*What the task requires:* Below are lines of data, and only some are wanted. Please repeat exactly those from the line that has "0.74 & 0.74" through the line that has "albeit only from".

[Extracted data entries]
•••

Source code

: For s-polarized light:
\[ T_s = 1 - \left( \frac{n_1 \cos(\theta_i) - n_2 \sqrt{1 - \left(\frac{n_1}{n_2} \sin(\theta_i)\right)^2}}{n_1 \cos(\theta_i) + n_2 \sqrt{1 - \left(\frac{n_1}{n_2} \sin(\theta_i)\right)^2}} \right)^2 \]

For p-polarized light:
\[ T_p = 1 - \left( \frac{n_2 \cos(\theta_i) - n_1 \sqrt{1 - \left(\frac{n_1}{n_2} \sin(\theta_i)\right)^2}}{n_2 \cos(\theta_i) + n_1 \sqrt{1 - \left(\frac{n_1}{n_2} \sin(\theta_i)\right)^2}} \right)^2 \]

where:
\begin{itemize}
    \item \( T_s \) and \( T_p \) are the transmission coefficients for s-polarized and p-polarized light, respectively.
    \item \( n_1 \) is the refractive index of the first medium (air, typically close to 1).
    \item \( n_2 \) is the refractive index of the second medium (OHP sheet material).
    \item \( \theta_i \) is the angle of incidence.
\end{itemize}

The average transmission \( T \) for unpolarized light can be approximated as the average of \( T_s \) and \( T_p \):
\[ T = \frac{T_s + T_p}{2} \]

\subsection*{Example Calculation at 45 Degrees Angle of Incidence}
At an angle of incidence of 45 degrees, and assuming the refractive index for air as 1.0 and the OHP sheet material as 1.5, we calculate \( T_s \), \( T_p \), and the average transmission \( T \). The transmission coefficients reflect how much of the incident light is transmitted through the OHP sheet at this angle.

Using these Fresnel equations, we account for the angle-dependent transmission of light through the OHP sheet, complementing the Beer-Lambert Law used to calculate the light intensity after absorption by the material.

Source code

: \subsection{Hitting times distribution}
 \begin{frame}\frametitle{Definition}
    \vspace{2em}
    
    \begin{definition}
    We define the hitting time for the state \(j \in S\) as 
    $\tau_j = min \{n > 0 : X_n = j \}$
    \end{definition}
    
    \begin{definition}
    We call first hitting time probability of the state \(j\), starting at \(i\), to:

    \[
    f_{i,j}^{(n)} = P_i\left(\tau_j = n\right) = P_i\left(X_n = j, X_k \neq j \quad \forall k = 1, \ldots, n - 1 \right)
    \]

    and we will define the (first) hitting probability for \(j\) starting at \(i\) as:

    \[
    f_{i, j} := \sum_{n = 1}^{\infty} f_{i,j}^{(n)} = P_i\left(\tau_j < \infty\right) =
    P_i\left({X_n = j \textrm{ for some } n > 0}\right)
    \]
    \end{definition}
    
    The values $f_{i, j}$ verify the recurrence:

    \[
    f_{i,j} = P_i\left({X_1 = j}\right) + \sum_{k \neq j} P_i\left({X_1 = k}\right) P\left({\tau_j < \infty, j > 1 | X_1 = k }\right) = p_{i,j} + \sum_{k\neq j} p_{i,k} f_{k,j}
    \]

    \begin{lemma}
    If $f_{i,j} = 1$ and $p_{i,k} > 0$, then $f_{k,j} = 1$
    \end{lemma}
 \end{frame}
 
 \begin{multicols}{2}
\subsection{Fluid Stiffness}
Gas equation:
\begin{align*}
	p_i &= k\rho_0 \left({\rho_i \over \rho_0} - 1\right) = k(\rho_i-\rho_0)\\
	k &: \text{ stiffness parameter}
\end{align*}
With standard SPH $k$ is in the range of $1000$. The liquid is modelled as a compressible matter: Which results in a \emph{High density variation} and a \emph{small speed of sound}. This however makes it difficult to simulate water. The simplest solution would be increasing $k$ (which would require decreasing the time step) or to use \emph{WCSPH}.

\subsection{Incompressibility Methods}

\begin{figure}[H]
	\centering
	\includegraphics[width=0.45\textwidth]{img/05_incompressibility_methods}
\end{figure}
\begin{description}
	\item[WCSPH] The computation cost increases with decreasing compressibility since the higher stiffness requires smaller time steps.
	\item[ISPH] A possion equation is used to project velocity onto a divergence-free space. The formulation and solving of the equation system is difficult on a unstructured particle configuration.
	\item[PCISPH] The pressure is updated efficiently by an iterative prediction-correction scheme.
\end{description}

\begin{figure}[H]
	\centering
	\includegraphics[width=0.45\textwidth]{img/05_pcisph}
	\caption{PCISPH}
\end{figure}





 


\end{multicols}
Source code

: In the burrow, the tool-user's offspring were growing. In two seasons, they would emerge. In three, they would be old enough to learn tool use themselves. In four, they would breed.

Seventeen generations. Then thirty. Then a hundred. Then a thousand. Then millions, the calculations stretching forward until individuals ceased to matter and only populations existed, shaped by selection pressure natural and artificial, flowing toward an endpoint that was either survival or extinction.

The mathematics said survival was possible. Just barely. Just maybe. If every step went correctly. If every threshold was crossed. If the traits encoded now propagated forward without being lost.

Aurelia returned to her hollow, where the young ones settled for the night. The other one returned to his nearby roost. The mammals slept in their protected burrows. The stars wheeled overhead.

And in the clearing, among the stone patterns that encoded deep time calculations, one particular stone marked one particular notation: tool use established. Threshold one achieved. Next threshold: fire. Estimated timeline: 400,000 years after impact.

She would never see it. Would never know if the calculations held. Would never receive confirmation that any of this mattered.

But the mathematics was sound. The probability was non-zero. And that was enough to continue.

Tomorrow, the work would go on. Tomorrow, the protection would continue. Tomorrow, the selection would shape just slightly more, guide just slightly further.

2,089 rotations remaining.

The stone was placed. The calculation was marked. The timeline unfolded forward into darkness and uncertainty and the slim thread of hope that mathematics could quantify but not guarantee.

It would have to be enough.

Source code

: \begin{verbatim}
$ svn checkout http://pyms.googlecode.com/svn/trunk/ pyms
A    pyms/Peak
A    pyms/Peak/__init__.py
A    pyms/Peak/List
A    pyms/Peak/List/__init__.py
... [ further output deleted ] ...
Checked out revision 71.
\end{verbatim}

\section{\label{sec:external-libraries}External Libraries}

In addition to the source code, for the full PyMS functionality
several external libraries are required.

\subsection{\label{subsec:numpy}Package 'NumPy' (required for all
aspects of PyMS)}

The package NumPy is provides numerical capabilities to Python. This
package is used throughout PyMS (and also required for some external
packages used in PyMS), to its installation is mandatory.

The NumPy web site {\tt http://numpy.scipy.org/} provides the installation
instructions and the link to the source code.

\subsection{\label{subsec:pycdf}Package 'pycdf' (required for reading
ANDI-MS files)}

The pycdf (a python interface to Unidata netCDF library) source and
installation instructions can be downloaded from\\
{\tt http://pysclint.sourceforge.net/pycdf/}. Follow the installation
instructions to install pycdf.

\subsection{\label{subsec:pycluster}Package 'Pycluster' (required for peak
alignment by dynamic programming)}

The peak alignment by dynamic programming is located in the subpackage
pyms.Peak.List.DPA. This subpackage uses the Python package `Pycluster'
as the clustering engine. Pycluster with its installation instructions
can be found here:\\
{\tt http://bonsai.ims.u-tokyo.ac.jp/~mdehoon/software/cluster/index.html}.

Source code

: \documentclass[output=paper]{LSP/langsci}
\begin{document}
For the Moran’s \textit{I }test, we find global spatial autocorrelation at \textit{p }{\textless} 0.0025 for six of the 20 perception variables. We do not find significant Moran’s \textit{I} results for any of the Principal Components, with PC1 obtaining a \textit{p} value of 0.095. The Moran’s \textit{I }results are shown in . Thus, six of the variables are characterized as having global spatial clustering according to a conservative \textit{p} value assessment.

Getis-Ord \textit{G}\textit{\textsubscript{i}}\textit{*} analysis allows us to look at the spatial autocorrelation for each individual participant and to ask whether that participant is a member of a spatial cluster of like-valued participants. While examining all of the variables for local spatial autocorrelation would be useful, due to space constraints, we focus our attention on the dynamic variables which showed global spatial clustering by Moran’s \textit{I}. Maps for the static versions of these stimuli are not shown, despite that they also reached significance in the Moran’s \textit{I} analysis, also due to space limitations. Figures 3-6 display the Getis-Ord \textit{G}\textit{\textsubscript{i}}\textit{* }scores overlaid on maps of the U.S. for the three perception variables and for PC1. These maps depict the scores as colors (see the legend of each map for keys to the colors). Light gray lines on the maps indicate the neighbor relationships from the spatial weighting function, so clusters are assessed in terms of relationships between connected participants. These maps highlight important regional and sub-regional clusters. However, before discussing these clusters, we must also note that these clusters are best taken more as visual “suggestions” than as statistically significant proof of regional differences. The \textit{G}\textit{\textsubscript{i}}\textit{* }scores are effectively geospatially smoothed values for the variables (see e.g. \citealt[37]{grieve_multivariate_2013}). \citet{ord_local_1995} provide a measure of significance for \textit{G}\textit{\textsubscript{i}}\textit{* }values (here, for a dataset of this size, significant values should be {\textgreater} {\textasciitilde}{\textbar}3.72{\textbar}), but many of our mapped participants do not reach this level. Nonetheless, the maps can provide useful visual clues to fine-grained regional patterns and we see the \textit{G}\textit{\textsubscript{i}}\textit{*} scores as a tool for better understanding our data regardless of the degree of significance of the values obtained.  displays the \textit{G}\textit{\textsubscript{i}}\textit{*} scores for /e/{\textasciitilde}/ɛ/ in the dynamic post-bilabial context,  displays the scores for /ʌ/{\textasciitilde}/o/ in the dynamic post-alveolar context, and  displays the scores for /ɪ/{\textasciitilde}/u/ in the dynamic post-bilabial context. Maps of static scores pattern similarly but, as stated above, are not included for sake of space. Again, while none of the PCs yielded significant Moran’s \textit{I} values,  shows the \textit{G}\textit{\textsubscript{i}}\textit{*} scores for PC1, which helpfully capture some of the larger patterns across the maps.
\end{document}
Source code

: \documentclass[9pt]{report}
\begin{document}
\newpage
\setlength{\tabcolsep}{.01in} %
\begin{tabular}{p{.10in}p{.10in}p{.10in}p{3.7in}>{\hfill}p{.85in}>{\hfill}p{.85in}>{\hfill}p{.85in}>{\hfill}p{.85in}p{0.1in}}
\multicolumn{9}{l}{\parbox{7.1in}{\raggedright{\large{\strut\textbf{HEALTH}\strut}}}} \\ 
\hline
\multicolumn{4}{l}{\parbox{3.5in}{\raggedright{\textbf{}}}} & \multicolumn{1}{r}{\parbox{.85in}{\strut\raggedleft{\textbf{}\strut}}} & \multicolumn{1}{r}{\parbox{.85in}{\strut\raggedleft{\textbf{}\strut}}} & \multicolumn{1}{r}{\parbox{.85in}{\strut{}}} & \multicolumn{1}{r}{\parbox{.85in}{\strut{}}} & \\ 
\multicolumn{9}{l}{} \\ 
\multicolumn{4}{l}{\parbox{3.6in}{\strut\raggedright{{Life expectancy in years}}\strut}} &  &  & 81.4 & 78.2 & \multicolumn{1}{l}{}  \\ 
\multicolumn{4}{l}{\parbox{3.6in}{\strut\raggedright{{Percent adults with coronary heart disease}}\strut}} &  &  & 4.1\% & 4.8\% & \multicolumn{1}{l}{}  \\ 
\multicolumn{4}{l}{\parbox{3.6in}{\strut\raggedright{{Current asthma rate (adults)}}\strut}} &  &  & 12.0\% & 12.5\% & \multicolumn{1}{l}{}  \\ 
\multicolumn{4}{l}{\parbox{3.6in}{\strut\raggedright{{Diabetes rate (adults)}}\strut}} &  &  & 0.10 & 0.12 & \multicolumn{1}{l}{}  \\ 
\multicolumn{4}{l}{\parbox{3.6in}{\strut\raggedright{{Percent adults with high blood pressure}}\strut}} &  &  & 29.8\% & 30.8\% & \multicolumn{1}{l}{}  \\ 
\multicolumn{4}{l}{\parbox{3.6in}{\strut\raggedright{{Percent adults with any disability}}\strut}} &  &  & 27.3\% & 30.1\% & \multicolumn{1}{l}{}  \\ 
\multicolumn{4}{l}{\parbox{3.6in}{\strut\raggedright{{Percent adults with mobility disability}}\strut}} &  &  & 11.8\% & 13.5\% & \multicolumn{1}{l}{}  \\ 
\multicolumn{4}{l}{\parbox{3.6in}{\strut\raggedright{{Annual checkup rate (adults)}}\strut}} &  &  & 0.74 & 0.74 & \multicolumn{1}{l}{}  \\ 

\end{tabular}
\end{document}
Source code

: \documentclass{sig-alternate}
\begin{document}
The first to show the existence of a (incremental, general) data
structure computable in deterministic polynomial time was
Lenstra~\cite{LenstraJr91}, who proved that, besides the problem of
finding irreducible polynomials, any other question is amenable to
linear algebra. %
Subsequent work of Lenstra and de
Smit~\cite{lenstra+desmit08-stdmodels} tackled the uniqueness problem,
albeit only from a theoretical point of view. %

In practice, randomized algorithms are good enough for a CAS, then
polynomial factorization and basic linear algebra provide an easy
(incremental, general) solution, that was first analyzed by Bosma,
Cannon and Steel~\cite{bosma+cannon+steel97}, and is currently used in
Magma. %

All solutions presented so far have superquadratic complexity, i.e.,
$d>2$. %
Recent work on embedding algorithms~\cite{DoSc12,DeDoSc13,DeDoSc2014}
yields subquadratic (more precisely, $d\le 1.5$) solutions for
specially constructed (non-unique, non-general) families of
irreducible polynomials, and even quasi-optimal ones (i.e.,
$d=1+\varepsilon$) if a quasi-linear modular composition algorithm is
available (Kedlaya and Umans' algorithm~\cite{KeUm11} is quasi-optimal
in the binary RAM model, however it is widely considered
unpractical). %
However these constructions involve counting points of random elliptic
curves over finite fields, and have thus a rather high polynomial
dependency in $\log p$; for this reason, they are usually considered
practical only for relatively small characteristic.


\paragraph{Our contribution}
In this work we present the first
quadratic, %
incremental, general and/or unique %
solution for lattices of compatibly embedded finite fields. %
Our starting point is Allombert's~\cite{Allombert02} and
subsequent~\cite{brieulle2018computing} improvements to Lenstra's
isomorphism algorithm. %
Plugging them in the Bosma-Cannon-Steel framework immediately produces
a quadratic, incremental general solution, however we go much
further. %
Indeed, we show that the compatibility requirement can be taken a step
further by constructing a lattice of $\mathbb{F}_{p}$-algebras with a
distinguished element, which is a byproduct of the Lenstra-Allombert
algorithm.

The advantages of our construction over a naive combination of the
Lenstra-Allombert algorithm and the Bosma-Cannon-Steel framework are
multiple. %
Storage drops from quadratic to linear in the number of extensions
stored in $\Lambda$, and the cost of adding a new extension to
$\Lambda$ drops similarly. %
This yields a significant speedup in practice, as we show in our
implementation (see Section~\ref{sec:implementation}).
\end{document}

•••

*Exercise output:*
\multicolumn{4}{l}{\parbox{3.6in}{\strut\raggedright{{Annual checkup rate (adults)}}\strut}} &  &  & 0.74 & 0.74 & \multicolumn{1}{l}{}  \\ 

\end{tabular}
\end{document}
Source code

: \documentclass{sig-alternate}
\begin{document}
The first to show the existence of a (incremental, general) data
structure computable in deterministic polynomial time was
Lenstra~\cite{LenstraJr91}, who proved that, besides the problem of
finding irreducible polynomials, any other question is amenable to
linear algebra. %
Subsequent work of Lenstra and de
Smit~\cite{lenstra+desmit08-stdmodels} tackled the uniqueness problem,
albeit only from a theoretical point of view. %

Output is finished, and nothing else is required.